* [ABOUT THIS TASK] Scan the records for the string "keybox" and state how many lines contain it, using the number alone.

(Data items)
---

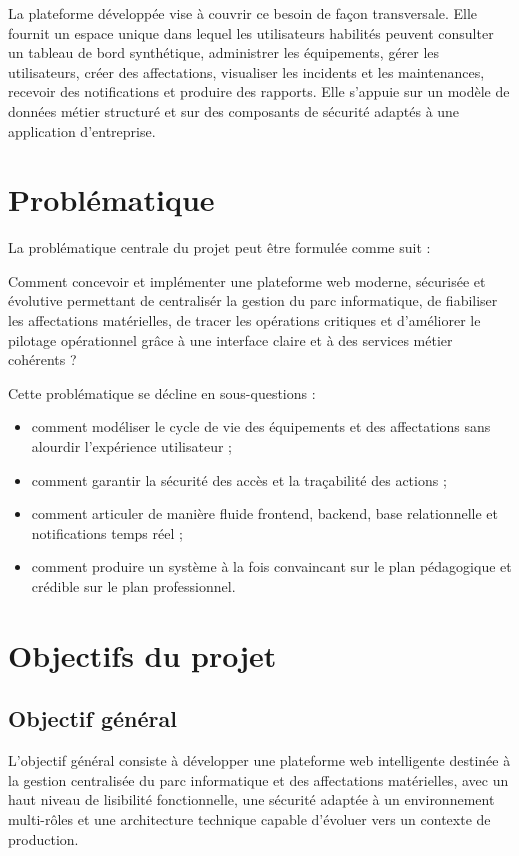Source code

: ﻿\documentclass[12pt,a4paper,oneside]{report}
\begin{document}
La plateforme développée vise à couvrir ce besoin de façon transversale. Elle fournit un espace unique dans lequel les utilisateurs habilités peuvent consulter un tableau de bord synthétique, administrer les équipements, gérer les utilisateurs, créer des affectations, visualiser les incidents et les maintenances, recevoir des notifications et produire des rapports. Elle s'appuie sur un modèle de données métier structuré et sur des composants de sécurité adaptés à une application d'entreprise.

\section{Problématique}
La problématique centrale du projet peut être formulée comme suit :

\begin{keybox}[Problématique]
Comment concevoir et implémenter une plateforme web moderne, sécurisée et évolutive permettant de centralisér la gestion du parc informatique, de fiabiliser les affectations matérielles, de tracer les opérations critiques et d'améliorer le pilotage opérationnel grâce à une interface claire et à des services métier cohérents ?
\end{keybox}

Cette problématique se décline en sous-questions :
\begin{itemize}
  \item comment modéliser le cycle de vie des équipements et des affectations sans alourdir l'expérience utilisateur ;
  \item comment garantir la sécurité des accès et la traçabilité des actions ;
  \item comment articuler de manière fluide frontend, backend, base relationnelle et notifications temps réel ;
  \item comment produire un système à la fois convaincant sur le plan pédagogique et crédible sur le plan professionnel.
\end{itemize}

\section{Objectifs du projet}
\subsection{Objectif général}
L'objectif général consiste à développer une plateforme web intelligente destinée à la gestion centralisée du parc informatique et des affectations matérielles, avec un haut niveau de lisibilité fonctionnelle, une sécurité adaptée à un environnement multi-rôles et une architecture technique capable d'évoluer vers un contexte de production.
\end{document}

---

* [PROBLEM SOLUTION] 2